I've considered adding a "just check the first {user-configged-bytes}" mode, which would offer enough of the speed up you describe, which I think jdupes does (maybe? It's been awhile since I looked at it). I think the speed of opening the file and reading the first buffered page of bytes would dominate the time of the operation, especially if one were to do async reads (which my program does NOT do. I should look into it.)

Worth some performance measurements, anyway!


(Warning: rambling ahead, since in the past I've spent a decent amount of time on the same problem)

> using blake3 for hashing the content

Using any hash algorithm isn't a good design, at least for SSD storage.

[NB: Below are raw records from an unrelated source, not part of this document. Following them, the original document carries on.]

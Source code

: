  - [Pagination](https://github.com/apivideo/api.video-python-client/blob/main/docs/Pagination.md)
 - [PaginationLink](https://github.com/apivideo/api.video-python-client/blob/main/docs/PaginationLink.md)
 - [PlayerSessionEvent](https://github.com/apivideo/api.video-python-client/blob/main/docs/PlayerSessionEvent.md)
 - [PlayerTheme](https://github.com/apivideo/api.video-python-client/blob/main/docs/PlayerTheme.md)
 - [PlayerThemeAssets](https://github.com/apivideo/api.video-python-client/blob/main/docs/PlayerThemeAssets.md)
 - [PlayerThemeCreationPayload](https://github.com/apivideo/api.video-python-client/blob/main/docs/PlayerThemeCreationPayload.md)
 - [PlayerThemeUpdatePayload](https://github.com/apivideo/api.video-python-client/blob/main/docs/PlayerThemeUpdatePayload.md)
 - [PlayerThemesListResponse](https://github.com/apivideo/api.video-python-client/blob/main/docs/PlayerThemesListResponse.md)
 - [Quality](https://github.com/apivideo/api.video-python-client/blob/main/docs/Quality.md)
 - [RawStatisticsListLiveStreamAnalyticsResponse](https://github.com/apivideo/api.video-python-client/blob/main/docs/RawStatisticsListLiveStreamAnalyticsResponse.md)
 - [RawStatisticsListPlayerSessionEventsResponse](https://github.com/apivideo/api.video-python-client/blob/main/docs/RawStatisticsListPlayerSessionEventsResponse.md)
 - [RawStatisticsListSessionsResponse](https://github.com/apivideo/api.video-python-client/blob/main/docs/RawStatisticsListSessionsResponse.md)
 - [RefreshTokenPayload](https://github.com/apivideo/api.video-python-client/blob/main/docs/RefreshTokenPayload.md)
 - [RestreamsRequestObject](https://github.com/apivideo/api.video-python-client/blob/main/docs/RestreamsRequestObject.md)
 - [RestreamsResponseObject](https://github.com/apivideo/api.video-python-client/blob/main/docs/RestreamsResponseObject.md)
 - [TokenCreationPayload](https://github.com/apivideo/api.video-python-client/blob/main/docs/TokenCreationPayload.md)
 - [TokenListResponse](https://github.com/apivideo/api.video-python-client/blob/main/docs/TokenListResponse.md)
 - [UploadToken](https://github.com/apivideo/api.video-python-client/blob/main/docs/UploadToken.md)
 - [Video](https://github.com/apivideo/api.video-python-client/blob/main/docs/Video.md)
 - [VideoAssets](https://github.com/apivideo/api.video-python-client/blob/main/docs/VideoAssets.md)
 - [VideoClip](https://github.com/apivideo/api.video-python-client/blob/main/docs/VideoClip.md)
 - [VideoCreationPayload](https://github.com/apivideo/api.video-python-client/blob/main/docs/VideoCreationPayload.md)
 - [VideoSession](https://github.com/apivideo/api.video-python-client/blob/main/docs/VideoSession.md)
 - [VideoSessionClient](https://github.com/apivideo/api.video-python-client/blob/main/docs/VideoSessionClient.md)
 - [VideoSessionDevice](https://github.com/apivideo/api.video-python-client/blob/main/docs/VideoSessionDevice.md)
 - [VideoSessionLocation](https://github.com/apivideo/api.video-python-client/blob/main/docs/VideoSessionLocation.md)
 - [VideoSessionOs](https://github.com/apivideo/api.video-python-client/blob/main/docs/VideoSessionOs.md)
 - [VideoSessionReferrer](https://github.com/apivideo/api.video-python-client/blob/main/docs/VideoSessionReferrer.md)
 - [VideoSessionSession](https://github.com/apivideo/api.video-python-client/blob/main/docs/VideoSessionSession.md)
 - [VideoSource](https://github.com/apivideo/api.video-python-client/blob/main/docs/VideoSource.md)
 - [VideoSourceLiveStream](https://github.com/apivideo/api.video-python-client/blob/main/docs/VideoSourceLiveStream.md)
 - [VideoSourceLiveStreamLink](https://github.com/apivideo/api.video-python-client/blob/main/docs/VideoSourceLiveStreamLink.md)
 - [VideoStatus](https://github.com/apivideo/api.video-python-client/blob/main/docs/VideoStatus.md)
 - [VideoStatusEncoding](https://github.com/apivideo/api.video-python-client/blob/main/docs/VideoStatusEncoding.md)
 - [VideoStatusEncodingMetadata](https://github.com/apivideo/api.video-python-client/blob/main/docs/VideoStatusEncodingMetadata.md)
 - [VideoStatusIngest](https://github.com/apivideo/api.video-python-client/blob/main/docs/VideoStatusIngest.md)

First, it invites some degree of cryptographic risk. i.e. if a collision is ever discovered in the hash then your program can be tricked into discovering a false duplicate. Whether that is a problem depends on the use case, but isn't ideal.

Worse, though, is that it just doesn't make any sense algorithmically. Consider the simple example of having two 1TB files and you want to discover if they're identical. You could do a cryptographic hash of each of them and (barring any malicious collisions) tell whether they're the same.

However, now imagine that those two files differed in the very first byte. Now it seems that you could have figured out they're different a lot faster, right?

So what you really want to do is read both files chunk-by-chunk (probably some number of disk blocks at a time) so you can detect the files-are-different case early. (After all, the common case of files that differ is that they'll differ early!). You could still compare the chunks using a cryptographic hash, but now there is no benefit: you can just compare the two blocks of memory directly faster than you can take a crypto hash of them. C's memcmp() works fine but since you are probably working on fixed-sized aligned blocks you can do slightly better with a hand-rolled SIMD loop.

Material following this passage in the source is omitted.